In 1976, Trowell et al. (9) defined dietary fiber as a collection of lignin and non-starch or non-α-glucan polysaccharides. Dietary fibers absorb water, form gels, exchange positive ions, relieve constipation, lower serum cholesterol levels, improve insulin resistance, and absorb toxic organic metabolites (10, 11). Dietary fibers (soluble fibers, in particular) are highly viscous and are broken down by intestinal microbacteria into absorbable, short-chain fatty acids (12).

With the increased interest in dietary fiber, the genetics and breeding division of the National Institute of Crop Science under the Korean Rural Development Administration developed a natural fiber-rich rice called Goami No. 2. Physicochemical analysis revealed that Goami No. 2 rice has unusually high amylose content, a β-type starch crystallinity, and a remarkably low proportion of short chains in the glucan chain fraction of debranched starch, all of which contribute to the unsuitability of Goami No. 2 as a replacement for ordinary rice.

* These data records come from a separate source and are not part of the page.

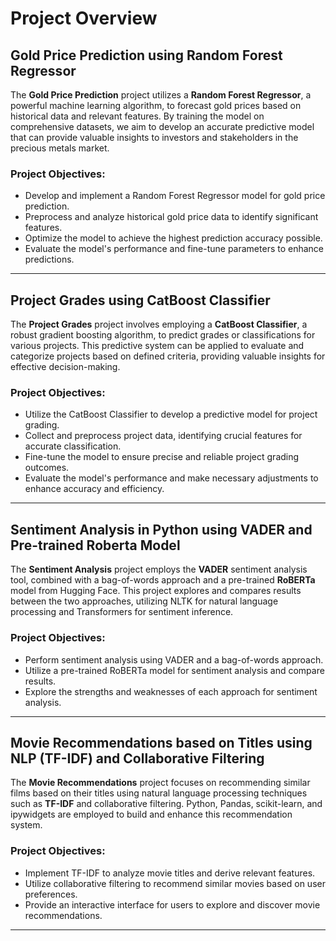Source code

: # Project Overview

## Gold Price Prediction using Random Forest Regressor

The **Gold Price Prediction** project utilizes a **Random Forest Regressor**, a powerful machine learning algorithm, to forecast gold prices based on historical data and relevant features. By training the model on comprehensive datasets, we aim to develop an accurate predictive model that can provide valuable insights to investors and stakeholders in the precious metals market.

### Project Objectives:

- Develop and implement a Random Forest Regressor model for gold price prediction.
- Preprocess and analyze historical gold price data to identify significant features.
- Optimize the model to achieve the highest prediction accuracy possible.
- Evaluate the model's performance and fine-tune parameters to enhance predictions.

---

## Project Grades using CatBoost Classifier

The **Project Grades** project involves employing a **CatBoost Classifier**, a robust gradient boosting algorithm, to predict grades or classifications for various projects. This predictive system can be applied to evaluate and categorize projects based on defined criteria, providing valuable insights for effective decision-making.

### Project Objectives:

- Utilize the CatBoost Classifier to develop a predictive model for project grading.
- Collect and preprocess project data, identifying crucial features for accurate classification.
- Fine-tune the model to ensure precise and reliable project grading outcomes.
- Evaluate the model's performance and make necessary adjustments to enhance accuracy and efficiency.

---

## Sentiment Analysis in Python using VADER and Pre-trained Roberta Model

The **Sentiment Analysis** project employs the **VADER** sentiment analysis tool, combined with a bag-of-words approach and a pre-trained **RoBERTa** model from Hugging Face. This project explores and compares results between the two approaches, utilizing NLTK for natural language processing and Transformers for sentiment inference.

### Project Objectives:

- Perform sentiment analysis using VADER and a bag-of-words approach.
- Utilize a pre-trained RoBERTa model for sentiment analysis and compare results.
- Explore the strengths and weaknesses of each approach for sentiment analysis.

---

## Movie Recommendations based on Titles using NLP (TF-IDF) and Collaborative Filtering

The **Movie Recommendations** project focuses on recommending similar films based on their titles using natural language processing techniques such as **TF-IDF** and collaborative filtering. Python, Pandas, scikit-learn, and ipywidgets are employed to build and enhance this recommendation system.

### Project Objectives:

- Implement TF-IDF to analyze movie titles and derive relevant features.
- Utilize collaborative filtering to recommend similar movies based on user preferences.
- Provide an interactive interface for users to explore and discover movie recommendations.

---


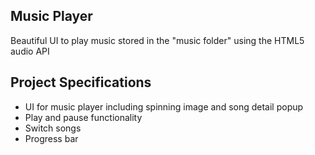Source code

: ## Music Player

Beautiful UI to play music stored in the "music folder" using the HTML5 audio API

## Project Specifications

- UI for music player including spinning image and song detail popup
- Play and pause functionality
- Switch songs
- Progress bar
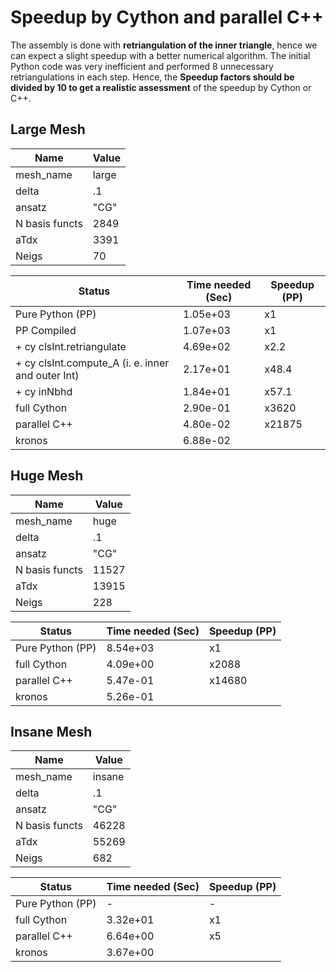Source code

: Speedup by Cython and parallel C++
=================

The assembly is done with **retriangulation of the inner triangle**, hence we can expect a slight speedup
with a better numerical algorithm. The initial Python code was very inefficient and
performed 8 unnecessary retriangulations in each step. Hence, the **Speedup factors
should be divided by 10 to get a realistic assessment** of the speedup by Cython or C++.

Large Mesh 
------
|Name  |Value |
|---|---|
|mesh_name|large|
|delta| .1|
|ansatz | "CG"|
|N basis functs| 2849|
|aTdx|  3391|
|Neigs|  70|


|Status                 | Time needed (Sec) | Speedup (PP)  |
|---                    |---                |----           |
|Pure Python (PP)       | 1.05e+03          |     x1        |
|PP Compiled            | 1.07e+03          |     x1        |
|+ cy clsInt.retriangulate| 4.69e+02          |     x2.2      |
|+ cy clsInt.compute_A (i. e. inner and outer Int) | 2.17e+01   |     x48.4   |
|+ cy inNbhd | 1.84e+01          |     x57.1    |
|full Cython | 2.90e-01 | x3620|
|parallel C++ | 4.80e-02 | x21875|
|kronos|6.88e-02||

Huge Mesh 
------
|Name  |Value |
|---|---|
|mesh_name|huge|
|delta| .1|
|ansatz | "CG"|
|N basis functs| 11527|
|aTdx|  13915|
|Neigs|  228|

|Status                 | Time needed (Sec) | Speedup (PP)  |
|---                    |---                |----           |
|Pure Python (PP)       | 8.54e+03       |     x1        |
|full Cython| 4.09e+00 | x2088|
|parallel C++| 5.47e-01 | x14680|
|kronos| 5.26e-01||

Insane Mesh 
------
|Name  |Value |
|---|---|
|mesh_name|insane|
|delta| .1|
|ansatz | "CG"|
|N basis functs| 46228|
|aTdx|  55269|
|Neigs|  682|

|Status                 | Time needed (Sec) | Speedup (PP)  |
|---                    |---                |----           |
|Pure Python (PP)       | -      |     -        |
|full Cython| 3.32e+01 | x1|
|parallel C++| 6.64e+00 | x5|
|kronos| 3.67e+00||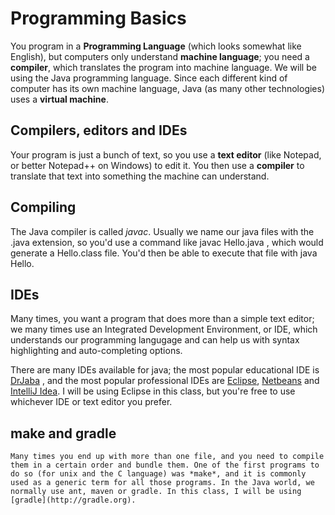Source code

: Programming Basics
===

You program in a **Programming Language** (which looks somewhat like English), but computers only understand **machine language**; you need a **compiler**, which translates the program into machine language. We will be using the Java programming language. Since each different kind of computer has its own machine language, Java (as many other technologies) uses a **virtual machine**. 

## Compilers, editors and IDEs

Your program is just a bunch of text, so you use a **text editor** (like Notepad, or better Notepad++ on Windows) to edit it. You then use a **compiler** to translate that text into something the machine can understand.


## Compiling

The Java compiler is called *javac*. Usually we name our java files with the .java extension, so you'd use a command like javac Hello.java , which would generate a Hello.class file. You'd then be able to execute that file with java Hello.

## IDEs
Many times, you want a program that does more than a simple text editor; we many times use an Integrated Development Environment, or IDE, which understands our programming langugage and can help us with syntax highlighting and auto-completing options.

There are many IDEs available for java; the most popular educational IDE is [DrJaba](http://drjava.org) , and the most popular professional IDEs are [Eclipse](http://www.eclipse.org), [Netbeans](https://netbeans.org/) and [IntelliJ Idea](https://www.jetbrains.com/idea/). I will be using Eclipse in this class, but you're free to use whichever IDE or text editor you prefer.

## make and gradle
    Many times you end up with more than one file, and you need to compile them in a certain order and bundle them. One of the first programs to do so (for unix and the C language) was *make*, and it is commonly used as a generic term for all those programs. In the Java world, we normally use ant, maven or gradle. In this class, I will be using [gradle](http://gradle.org).


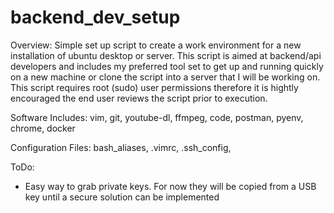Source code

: # backend_dev_setup
Overview:
Simple set up script to create a work environment for a new installation of ubuntu desktop or server.  This script is aimed at backend/api developers and includes my preferred tool set to get up and running quickly on a new machine or clone the script into a server that I will be working on.  This script requires root (sudo) user permissions therefore it is hightly encouraged the end user reviews the script prior to execution. 

Software Includes:
vim, git, youtube-dl, ffmpeg, code, postman, pyenv, chrome, docker

Configuration Files:
bash_aliases, .vimrc, .ssh_config,


ToDo: 
- Easy way to grab private keys. For now they will be copied from a USB key until a secure solution can be implemented

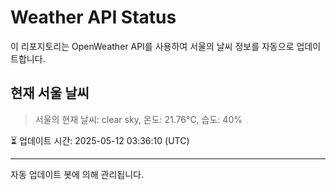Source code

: 
# Weather API Status

이 리포지토리는 OpenWeather API를 사용하여 서울의 날씨 정보를 자동으로 업데이트합니다.

## 현재 서울 날씨
> 서울의 현재 날씨: clear sky, 온도: 21.76°C, 습도: 40%

⏳ 업데이트 시간: 2025-05-12 03:36:10 (UTC)

---
자동 업데이트 봇에 의해 관리됩니다.
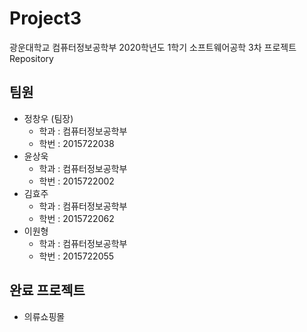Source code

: # Project3
광운대학교 컴퓨터정보공학부 2020학년도 1학기 소프트웨어공학 3차 프로젝트 Repository

## 팀원
- 정창우 (팀장)
    - 학과 : 컴퓨터정보공학부
    - 학번 : 2015722038
- 윤상욱
    - 학과 : 컴퓨터정보공학부
    - 학번 : 2015722002 
- 김효주
    - 학과 : 컴퓨터정보공학부
    - 학번 : 2015722062
- 이원형
    - 학과 : 컴퓨터정보공학부
    - 학번 : 2015722055

## 완료 프로젝트
- 의류쇼핑몰 
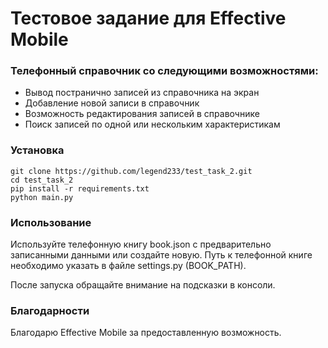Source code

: # Тестовое задание для Effective Mobile

### Телефонный справочник со следующими возможностями:

- Вывод постранично записей из справочника на экран
- Добавление новой записи в справочник
- Возможность редактирования записей в справочнике
- Поиск записей по одной или нескольким характеристикам

### Установка
    git clone https://github.com/legend233/test_task_2.git
    cd test_task_2
    pip install -r requirements.txt
    python main.py

### Использование

Используйте телефонную книгу book.json с предварительно записанными данными или создайте новую. Путь к телефонной книге необходимо указать в файле settings.py (BOOK_PATH).

После запуска обращайте внимание на подсказки в консоли.

### Благодарности

Благодарю Effective Mobile за предоставленную возможность.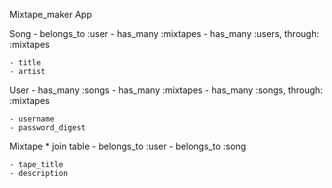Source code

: Mixtape_maker App

Song
    - belongs_to :user
    - has_many :mixtapes
    - has_many :users, through: :mixtapes

    - title
    - artist

User
    - has_many :songs
    - has_many :mixtapes
    - has_many :songs, through: :mixtapes

    - username
    - password_digest


Mixtape   * join table
    - belongs_to :user
    - belongs_to :song
    
    - tape_title
    - description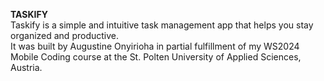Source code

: **TASKIFY** <br/>
Taskify is a simple and intuitive task management app that helps you stay organized and productive. <br/>
It was built by Augustine Onyirioha in partial fulfillment of my WS2024 Mobile Coding course at the St. Polten University of Applied Sciences, Austria.
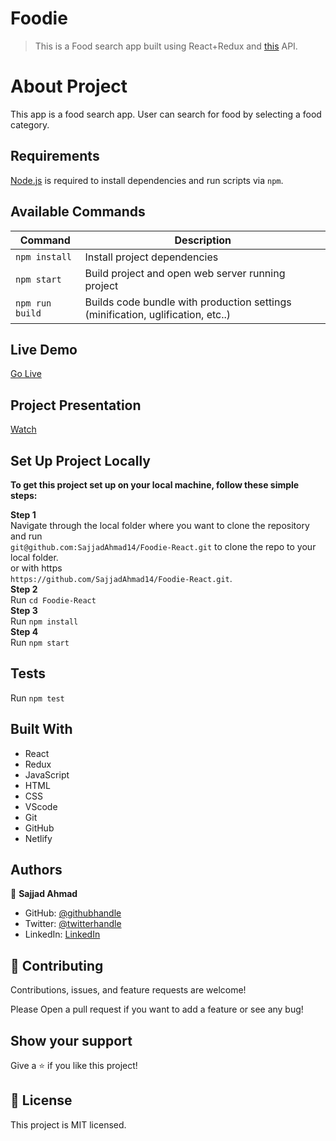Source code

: # Foodie

> This is a Food search app built using React+Redux and [this](https://www.themealdb.com/api.php) API.
 
 # About Project

  This app is a food search app. User can search for food by selecting a food category.

## Requirements

[Node.js](https://nodejs.org) is required to install dependencies and run scripts via `npm`.

## Available Commands

| Command | Description |
|---------|-------------|
| `npm install` | Install project dependencies |
| `npm start` | Build project and open web server running project |
| `npm run build` | Builds code bundle with production settings (minification, uglification, etc..) |

## Live Demo

<a href = 'https://foodcraz.netlify.app/' target = 'blank'>Go Live</a>

## Project Presentation

<a href = 'https://www.loom.com/share/c477d48e0a1f49f281192af2b9880f1b' target = 'blank'>Watch</a>

## Set Up Project Locally

**To get this project set up on your local machine, follow these simple steps:**

**Step 1**<br>
Navigate through the local folder where you want to clone the repository and run<br>
`git@github.com:SajjadAhmad14/Foodie-React.git` to clone the repo to your local folder.<br>
or with https<br>
`https://github.com/SajjadAhmad14/Foodie-React.git`.<br>
**Step 2**<br>
Run `cd Foodie-React`<br>
**Step 3**<br>
Run `npm install`<br>
**Step 4**<br>
Run `npm start`<br>

## Tests
Run `npm test`<br>

## Built With

- React
- Redux
- JavaScript
- HTML
- CSS
- VScode
- Git
- GitHub
- Netlify

## Authors

👤 **Sajjad Ahmad**

- GitHub: [@githubhandle](https://github.com/SajjadAhmad14)
- Twitter: [@twitterhandle](https://twitter.com/Sajjad_Ahmad14)
- LinkedIn: [LinkedIn](https://www.linkedin.com/in/sajjadahmad14)

## 🤝 Contributing

Contributions, issues, and feature requests are welcome!

Please Open a pull request if you want to add a feature or see any bug!

## Show your support

Give a ⭐️ if you like this project!

## 📝 License

This project is MIT licensed.
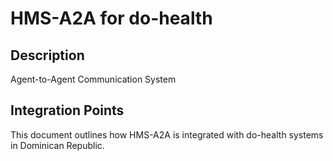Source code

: # HMS-A2A for do-health

## Description

Agent-to-Agent Communication System

## Integration Points

This document outlines how HMS-A2A is integrated with do-health systems in Dominican Republic.
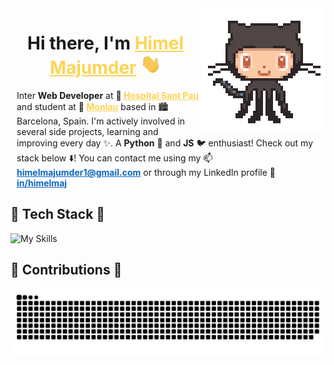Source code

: <img align='right' src='./assets/github-gif.gif' width='200'>

<h1 align="center">Hi there, I'm <a href="https://www.linkedin.com/in/himelmaj/" target="_blank" style="color: #fdd456;">Himel Majumder</a> <img
src="./assets/hi.gif" height="32" /></h1>

<div style="margin: 10px;">
<p>Inter <strong>Web Developer</strong> at <strong> 🏥 <a href="https://www.santpau.cat/es/web/public" target="_blank" style="color: #fdd456;">Hospital Sant Pau</a></strong> and student at <strong> 🏫 <a href="https://www.monlau.com/formacio-professional/" target="_blank" style="color: #fdd456;">Monlau</a></strong> based in 🏙️ Barcelona, Spain.  I'm actively involved in several side projects, learning and improving every day ✨. A <strong>Python</strong> 🐍 and <strong>JS</strong> 🐦 enthusiast! Check out my stack below ⬇️! You can contact me using my 📫 <strong><a href="mailto:himelmajumder1@gmail.com" target="_blank" style="color: #0a66c2;">himelmajumder1@gmail.com</a></strong> or through my LinkedIn profile 🔗 <strong><a href="https://www.linkedin.com/in/himelmaj/" target="_blank" style="color: #0a66c2;">in/himelmaj</a></strong></p>

</div>

<div>
<h2>🚀 Tech Stack 🚀</h2>

![My Skills](https://skillicons.dev/icons?i=html,css,js,react,tailwind,vite,npm,nodejs,expressjs,mongodb,mysql,graphql,fastapi,python,prisma,laravel,php,git,github,docker,postman,vercel,aws,googlecloud,vscode,pycharm,phpstorm,webstorm,windows,linux)
</div>


<div>
<h2>
🐍 Contributions 🐍
</h2>
<picture>
  <source
    media="(prefers-color-scheme: dark)"
    srcset="https://raw.githubusercontent.com/himelmaj/himelmaj/output/github-contribution-grid-snake-dark.svg"
  />
  <source
    media="(prefers-color-scheme: light)"
    srcset="https://raw.githubusercontent.com/himelmaj/himelmaj/output/github-contribution-grid-snake.svg"
  />
  <img
    alt="github contribution grid snake animation"
    src="https://raw.githubusercontent.com/himelmaj/himelmaj/output/github-contribution-grid-snake.svg"
  />
</picture>
</div>
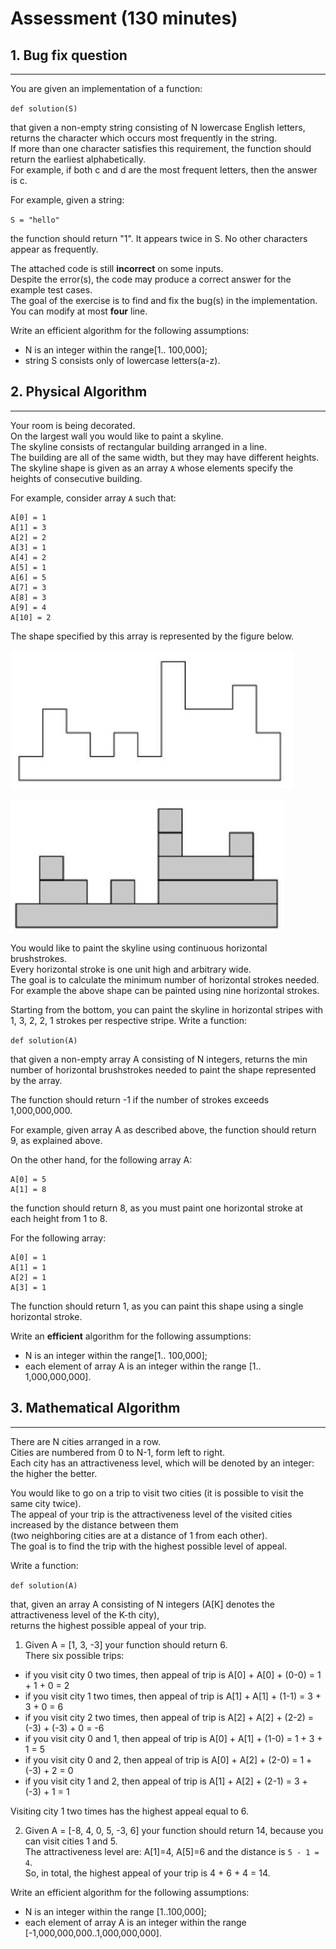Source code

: # Assessment (130 minutes)

## 1. Bug fix question
-----  

You are given an implementation of a function:  

`def solution(S)`  

that given a non-empty string consisting of N lowercase English letters, returns the character which occurs most frequently in the string.  
If more than one character satisfies this requirement, the function should return the earliest alphabetically.  
For example, if both c and d are the most frequent letters, then the answer is c.  

For example, given a string:  

`S = "hello"`  

the function should return "1". It appears twice in S. No other characters appear as frequently.

The attached code is still **incorrect** on some inputs.  
Despite the error(s), the code may produce a correct answer for the example test cases.  
The goal of the exercise is to find and fix the bug(s) in the implementation.  
You can modify at most **four** line.

Write an efficient algorithm for the following assumptions:  
- N is an integer within the range[1.. 100,000];
- string S consists only of lowercase letters(a-z).


## 2. Physical Algorithm
-----  

Your room is being decorated.  
On the largest wall you would like to paint a skyline.  
The skyline consists of rectangular building arranged in a line.  
The building are all of the same width, but they may have different heights.  
The skyline shape is given as an array `A` whose elements specify the heights of consecutive building. 

For example, consider array `A` such that:

	A[0] = 1
	A[1] = 3
	A[2] = 2
	A[3] = 1
	A[4] = 2
	A[5] = 1
	A[6] = 5
	A[7] = 3
	A[8] = 3
	A[9] = 4
	A[10] = 2

The shape specified by this array is represented by the figure below.  

[image1]: ./images/q2f1.JPG "q2f1"
![q2f1][image1]  


[image2]: ./images/q2f2.JPG "q2f2"
![q2f2][image2]

You would like to paint the skyline using continuous horizontal brushstrokes.  
Every horizontal stroke is one unit high and arbitrary wide.   
The goal is to calculate the minimum number of horizontal strokes needed.    
For example the above shape can be painted using nine horizontal strokes.   

Starting from the bottom, you can paint the skyline in horizontal stripes with 1, 3, 2, 2, 1 strokes per respective stripe. 
Write a function:  

`def solution(A)`   

that given a non-empty array A consisting of N integers, returns the min number of horizontal brushstrokes needed to paint the shape represented by the array.  

The function should return -1 if the number of strokes exceeds 1,000,000,000.  

For example, given array A as described above, the function should return 9, as explained above.  

On the other hand, for the following array A:  

	A[0] = 5
	A[1] = 8 

the function should return 8, as you must paint one horizontal stroke at each height from 1 to 8.  

For the following array:  

	A[0] = 1
	A[1] = 1
	A[2] = 1
	A[3] = 1   

The function should return 1, as you can paint this shape using a single horizontal stroke.  

Write an **efficient** algorithm for the following assumptions:  

- N is an integer within the range[1.. 100,000];
- each element of array A is an integer within the range [1.. 1,000,000,000].



## 3. Mathematical Algorithm
-----  

There are N cities arranged in a row.  
Cities are numbered from 0 to N-1, form left to right.  
Each city has an attractiveness level, which will be denoted by an integer: the higher the better.  

You would like to go on a trip to visit two cities (it is possible to visit the same city twice).  
The appeal of your trip is the attractiveness level of the visited cities increased by the distance between them  
(two neighboring cities are at a distance of 1 from each other).  
The goal is to find the trip with the highest possible level of appeal.  

Write a function:  

`def solution(A)`  

that, given an array A consisting of N integers (A[K] denotes the attractiveness level of the K-th city),   
returns the highest possible appeal of your trip.  

1. Given A = [1, 3, -3] your function should return 6.  
There six possible trips:  

- if you visit city 0 two times, then appeal of trip is A[0] + A[0] + (0-0) = 1 + 1 + 0 = 2  
- if you visit city 1 two times, then appeal of trip is A[1] + A[1] + (1-1) = 3 + 3 + 0 = 6  
- if you visit city 2 two times, then appeal of trip is A[2] + A[2] + (2-2) = (-3) + (-3) + 0 = -6  
- if you visit city 0 and 1, then appeal of trip is A[0] + A[1] + (1-0) = 1 + 3 + 1 = 5
- if you visit city 0 and 2, then appeal of trip is A[0] + A[2] + (2-0) = 1 + (-3) + 2 = 0  
- if you visit city 1 and 2, then appeal of trip is A[1] + A[2] + (2-1) = 3 + (-3) + 1 = 1  


Visiting city 1 two times has the highest appeal equal to 6.  

2. Given A = [-8, 4, 0, 5, -3, 6] your function should return 14, because you can visit cities 1 and 5.  
The attractiveness level are: A[1]=4, A[5]=6 and the distance is `5 - 1 = 4`.   
So, in total, the highest appeal of your trip is 4 + 6 + 4 = 14.  

Write an efficient algorithm for the following assumptions:  
- N is an integer within the range [1..100,000];
- each element of array A is an integer within the range [-1,000,000,000..1,000,000,000].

In addition, the ultrastructure of Goami No. 2 rice in situ in fractured whole grain and isolated starch preparations is strikingly different from that of ordinary rice. The relatively higher rigidity, lower swelling power, and poorer gelatinization of Goami No. 2 rice has been attributed to the presence of high amounts of starch granule-associated protein and embraced lipid (13, 14).

To assess the effects of Goami No. 2 rice on body weight management and obesity, we compared the effects of the intake of this fiber-rich rice with the effects of a diet of standard rice on several metabolic markers of glucose metabolism, lipid metabolism, and adipokine concentrations in non-obese and obese subjects. We used a randomized, controlled, crossover study design.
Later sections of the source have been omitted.